Thursday, January 29, 2015

NOTES FROM THE NEW DRUG WAR by Jessica LeRoux - Jan 29, 2015

Dear members of the Senate Finance committee,

I am writing today because I have had a chance to review SB15-1115 the sunset bill for SB10-1284. Since I don't see much flesh on that bone yet I'd like a chance to tell you what I see as the BEST way to move the medical industry forward.

Ideally we could do away with vertical integration or make it optional but not compulsory. At the very least we could do away with the 70/30 requirements ASAP. The problem with vertical integration is that when businesses went recreational in january of 2013 they were required to convert a portion of their dedicated medical grow space to do so. A majority of owners converted much greater than 50% of the grow space to recreational plants, and 20-30% of owners have done away with medical sales growing entirely. This means that the dedicated medical OPC space today is less than 35% of what it was in 2013. At this same time the medical registry has grown by approximately 8000-9000 people. It is imperative that there be adequate amounts of top quality medical grade cannabis to supply the needs of these patients in a safe retail setting.



One way to resolve this problem is to stop tying plant counts to specific patients on the Registry and instead adopt the sensible tiered model used by recreational OPC's. Set a plant limit for each level of licensing, and let owners decide what their OPC can support, and pay fees accordingly.

I have had a chance to review the Audit recommendations document from OSU that Senator Holbert mentioned might be able to be resolved legislatively. It appears that many still unresolved issues from Diane Ray's 2013 Audit of MED are being ignored in favor of cherry picking to use only those recommendations that support the anti-caregiver portions of HB15-014, a fact I find appalling. The 2013 Audit of MED also recommends doing away with the badging process if the MED fails to streamline it down to a single day process by 3-1-14, a date long past… As of this date it still takes 8-10 days for a badge applicant to be able to start their new job and begin earning a CO taxed paycheck. Why don't we look at legislatively fulfilling those Audit recommendations as well?
Going back to my concerns about the use of selective audit recs to pound one more nail in the coffin of caregivers, I need to make sure that you understand that as a patient it is imperative for me to be able to pick the VERY BEST provider of medicine for ME! Be that a MMC, an RMC, or a Private caregiver, it should not matter how many other patients agree with me that my choice of provider is the best provider. I simply want to decide that for myself and not be limited to a choice of substandard growers who cannot keep 5 patients happy. This is especially important in rural areas where retail of medical or recreational cannabis is banned. In the flat earth county known as Mesa a patient can expect to drive 2 hours in any direction before finding a single sales option, knowledgable caregivers are an important stop gap in areas that would rather bury their head in the sand than collect tax revenue.

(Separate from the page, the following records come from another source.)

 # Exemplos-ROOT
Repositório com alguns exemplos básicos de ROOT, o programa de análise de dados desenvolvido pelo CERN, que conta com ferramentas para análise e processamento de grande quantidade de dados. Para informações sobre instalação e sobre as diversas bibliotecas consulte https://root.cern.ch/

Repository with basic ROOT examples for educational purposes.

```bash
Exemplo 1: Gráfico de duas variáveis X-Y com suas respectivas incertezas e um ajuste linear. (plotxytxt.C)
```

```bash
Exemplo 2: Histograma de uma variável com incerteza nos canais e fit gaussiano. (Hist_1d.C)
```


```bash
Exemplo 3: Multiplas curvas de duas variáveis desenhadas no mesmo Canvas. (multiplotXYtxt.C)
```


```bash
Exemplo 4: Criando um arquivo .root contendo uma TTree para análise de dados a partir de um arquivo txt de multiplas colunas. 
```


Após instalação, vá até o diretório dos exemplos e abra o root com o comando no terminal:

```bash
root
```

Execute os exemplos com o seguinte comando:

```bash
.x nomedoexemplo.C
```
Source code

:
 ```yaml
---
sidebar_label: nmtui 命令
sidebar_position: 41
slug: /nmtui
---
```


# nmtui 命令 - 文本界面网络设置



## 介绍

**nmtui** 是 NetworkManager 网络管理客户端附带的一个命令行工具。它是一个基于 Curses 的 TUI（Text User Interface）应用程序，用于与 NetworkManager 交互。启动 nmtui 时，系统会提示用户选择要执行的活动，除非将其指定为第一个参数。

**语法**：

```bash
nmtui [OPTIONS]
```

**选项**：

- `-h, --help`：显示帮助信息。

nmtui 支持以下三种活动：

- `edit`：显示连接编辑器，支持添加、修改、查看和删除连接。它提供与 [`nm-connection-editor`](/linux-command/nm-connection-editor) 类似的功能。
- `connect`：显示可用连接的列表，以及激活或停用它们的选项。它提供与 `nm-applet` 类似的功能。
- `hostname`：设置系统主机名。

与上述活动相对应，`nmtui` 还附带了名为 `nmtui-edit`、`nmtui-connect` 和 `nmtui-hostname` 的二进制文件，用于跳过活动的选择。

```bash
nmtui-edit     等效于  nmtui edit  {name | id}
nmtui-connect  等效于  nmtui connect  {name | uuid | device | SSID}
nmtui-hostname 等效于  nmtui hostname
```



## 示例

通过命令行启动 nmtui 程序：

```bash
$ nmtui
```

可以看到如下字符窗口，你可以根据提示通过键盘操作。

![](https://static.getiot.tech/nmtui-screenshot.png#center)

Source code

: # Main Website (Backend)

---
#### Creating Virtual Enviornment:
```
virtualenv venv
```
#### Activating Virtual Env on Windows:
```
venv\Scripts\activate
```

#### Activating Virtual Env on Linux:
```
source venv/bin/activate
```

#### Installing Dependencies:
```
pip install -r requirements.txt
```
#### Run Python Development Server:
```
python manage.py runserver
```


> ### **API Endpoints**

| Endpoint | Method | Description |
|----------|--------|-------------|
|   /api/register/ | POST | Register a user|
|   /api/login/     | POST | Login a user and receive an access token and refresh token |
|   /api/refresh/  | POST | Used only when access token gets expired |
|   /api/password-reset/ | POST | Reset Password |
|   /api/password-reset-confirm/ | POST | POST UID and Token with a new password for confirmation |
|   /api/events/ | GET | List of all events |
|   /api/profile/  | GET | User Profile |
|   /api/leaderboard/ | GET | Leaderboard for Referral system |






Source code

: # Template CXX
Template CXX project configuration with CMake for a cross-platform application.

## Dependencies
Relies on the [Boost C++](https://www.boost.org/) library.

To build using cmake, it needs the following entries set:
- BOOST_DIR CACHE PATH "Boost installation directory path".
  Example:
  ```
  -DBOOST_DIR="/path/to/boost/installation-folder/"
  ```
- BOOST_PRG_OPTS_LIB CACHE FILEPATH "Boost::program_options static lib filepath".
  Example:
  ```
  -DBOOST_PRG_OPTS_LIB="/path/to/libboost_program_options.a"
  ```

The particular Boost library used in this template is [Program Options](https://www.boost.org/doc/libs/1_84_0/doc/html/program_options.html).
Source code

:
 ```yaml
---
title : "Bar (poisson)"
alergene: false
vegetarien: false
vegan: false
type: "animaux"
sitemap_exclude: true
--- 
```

Overlaying Rec edibles rules onto patients will be an unfair punishment of those sever pain suffers who rely on stronger medical doses of edible THC/CBD to curb their agony. It will mean they get diabetes before they get even a hint of relief. There are separate programs for Med and Rec for good reasons, patients are NOT know-nothing tourists. Furthermore given the complete lack of any edibles related fatalities EVER it is ludicrous to punish the patients who've been promised that our program would be left alone, in favor of lazy parents who can't keep their kids from stealing from patients, since that is how kids are getting these products. Child safe packaging is only effective in kids too young to read, once you understand the instructions its all fair game! There is always a responsibility to parenting that you can never legislate away. Parents in CO have never had a better intro into the difficult conversation about the family policy on substance use. If they fail to grasp it, parents should be punished, not patients.

Thank you for taking the time to read this, I look forward to Tuesday's hearing and hope some of these suggestions will make the cut before then.

Jessica LeRoux
MED Cannabis regulatory rule making board member.